##### Data shown #####

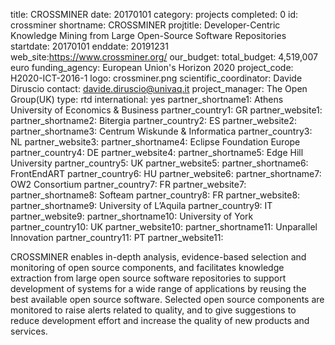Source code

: title: CROSSMINER 
date: 20170101 
category: projects 
completed: 0 
id: crossminer 
shortname: CROSSMINER 
projtitle: Developer-Centric Knowledge Mining from Large Open-Source Software Repositories 
startdate: 20170101 
enddate: 20191231 
web_site:https://www.crossminer.org/ 
our_budget: 
total_budget: 4,519,007
euro funding_agency: European Union's Horizon 2020 
project_code: H2020-ICT-2016-1 
logo: crossminer.png 
scientific_coordinator: Davide Diruscio
contact: davide.diruscio@univaq.it
project_manager: The Open Group(UK) 
type: rtd
international: yes 
partner_shortname1: Athens University of Economics & Business 
partner_country1: GR 
partner_website1: 
partner_shortname2: Bitergia 
partner_country2: ES 
partner_website2: 
partner_shortname3: Centrum Wiskunde & Informatica 
partner_country3: NL 
partner_website3: 
partner_shortname4: Eclipse Foundation Europe 
partner_country4: DE 
partner_website4: 
partner_shortname5: Edge Hill University 
partner_country5: UK 
partner_website5: 
partner_shortname6: FrontEndART 
partner_country6: HU 
partner_website6: 
partner_shortname7: OW2 Consortium 
partner_country7: FR 
partner_website7: 
partner_shortname8: Softeam 
partner_country8: FR 
partner_website8: 
partner_shortname9: University of L’Aquila 
partner_country9: IT 
partner_website9: 
partner_shortname10: University of York 
partner_country10: UK 
partner_website10: 
partner_shortname11: Unparallel Innovation 
partner_country11: PT 
partner_website11:

CROSSMINER enables in-depth analysis, evidence-based selection and monitoring of open source components, and facilitates knowledge extraction from large open source software repositories to support development of systems for a wide range of applications by reusing the best available open source software. Selected open source components are monitored to raise alerts related to quality, and to give suggestions to reduce development effort and increase the quality of new products and services.
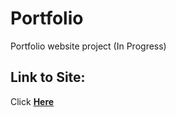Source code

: # Portfolio

Portfolio website project (In Progress)


## Link to Site:

Click **[Here](http://josephschell.webhostingforstudents.com/Portfolio/index.html)**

#####

# Directions for this task
Lines of the material above that contain the string "from" must be counted; respond with the total alone.

# Result of the exercise
2